Solve the Polynomial Equation: 3x³ - 10x² + 7x = 0 for X

To solve the problem $3x^3 - 10x^2 + 7x = 0$, follow these steps:

• Step 1: Factor out the greatest common factor (GCF). The common factor in all terms is $x$. Factoring out $x$ gives:

$x(3x^2 - 10x + 7) = 0$

• Step 2: Apply the Zero Product Property. Set each factor equal to zero:

$x = 0$ or $3x^2 - 10x + 7 = 0$

• Step 3: Solve the quadratic equation $3x^2 - 10x + 7 = 0$ using the quadratic formula:

The quadratic formula is $x = \frac{-b \pm \sqrt{b^2 - 4ac}}{2a}$. Here, $a = 3$, $b = -10$, $c = 7$.

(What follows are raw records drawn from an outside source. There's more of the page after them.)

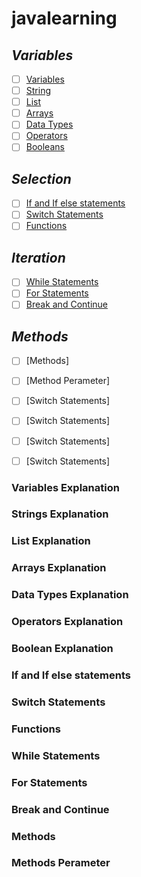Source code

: # javalearning
## _Variables_
- [ ] [Variables](#variables-explanation)
- [ ] [String](#strings-explanation)
- [ ] [List](#list-explanation)
- [ ] [Arrays](#arrays-explanation)
- [ ] [Data Types](#data-types-explanation)
- [ ] [Operators](#operators-explanation)
- [ ] [Booleans](#boolean-explanation)
      
## _Selection_
- [ ] [If and If else statements](#If-and-If-else-statements)
- [ ] [Switch Statements](#list-explanation)
- [ ] [Functions](#functions)

## _Iteration_
- [ ] [While Statements](#while-statements)
- [ ] [For Statements](#for-statements)
- [ ] [Break and Continue](#break-and-continue)

## _Methods_
- [ ] [Methods]
- [ ] [Method Perameter]
- [ ] [Switch Statements]
- [ ] [Switch Statements]
- [ ] [Switch Statements]
- [ ] [Switch Statements]



### Variables Explanation
### Strings Explanation
### List Explanation
### Arrays Explanation
### Data Types Explanation
### Operators Explanation
### Boolean Explanation


### If and If else statements
### Switch Statements
### Functions

### While Statements
### For Statements
### Break and Continue

### Methods
### Methods Perameter



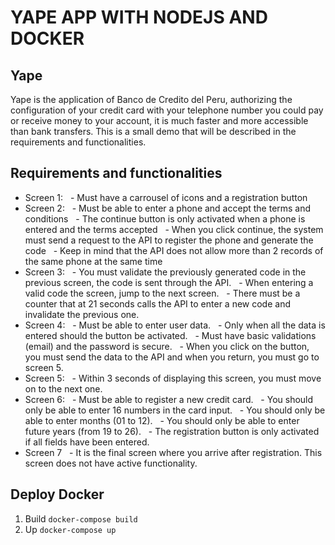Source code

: # YAPE APP WITH NODEJS AND DOCKER

## Yape
Yape is the application of Banco de Credito del Peru, authorizing the configuration of your credit card with your telephone number you could pay or receive money to your account, it is much faster and more accessible than bank transfers. This is a small demo that will be described in the requirements and functionalities.

## Requirements and functionalities
+ Screen 1:
  - Must have a carrousel of icons and a registration button
+ Screen 2:
  - Must be able to enter a phone and accept the terms and conditions
  - The continue button is only activated when a phone is entered and the terms accepted
  - When you click continue, the system must send a request to the API to register the phone and generate the code
  - Keep in mind that the API does not allow more than 2 records of the same phone at the same time
+ Screen 3:
  - You must validate the previously generated code in the previous screen, the code is sent through the API.
  - When entering a valid code the screen, jump to the next screen.
  - There must be a counter that at 21 seconds calls the API to enter a new code and invalidate the previous one.
+ Screen 4:
  - Must be able to enter user data.
  - Only when all the data is entered should the button be activated.
  - Must have basic validations (email) and the password is secure.
  - When you click on the button, you must send the data to the API and when you return, you must go to screen 5.
+ Screen 5:
  - Within 3 seconds of displaying this screen, you must move on to the next one.
+ Screen 6:
  - Must be able to register a new credit card.
  - You should only be able to enter 16 numbers in the card input.
  - You should only be able to enter months (01 to 12).
  - You should only be able to enter future years (from 19 to 26).
  - The registration button is only activated if all fields have been entered.
+ Screen 7
  - It is the final screen where you arrive after registration. This screen does not have active functionality.

## Deploy Docker
1. Build
`docker-compose build`
2. Up
`docker-compose up`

Calculate the discriminant:

$b^2 - 4ac = (-10)^2 - 4(3)(7) = 100 - 84 = 16$

Since the discriminant is a perfect square, this quadratic has rational roots. Using the quadratic formula gives:

$x = \frac{-(-10) \pm \sqrt{16}}{6} = \frac{10 \pm 4}{6}$

Thus, the solutions are:

$x = \frac{10 + 4}{6} = \frac{14}{6} = \frac{7}{3}$

$x = \frac{10 - 4}{6} = \frac{6}{6} = 1$

• Step 4: Combine all solutions. The solutions to the original equation are:

$x = 0$, $x = 1$, and $x = \frac{7}{3}$.

Therefore, the solution to the problem is $x = 0, 1, \frac{7}{3}$.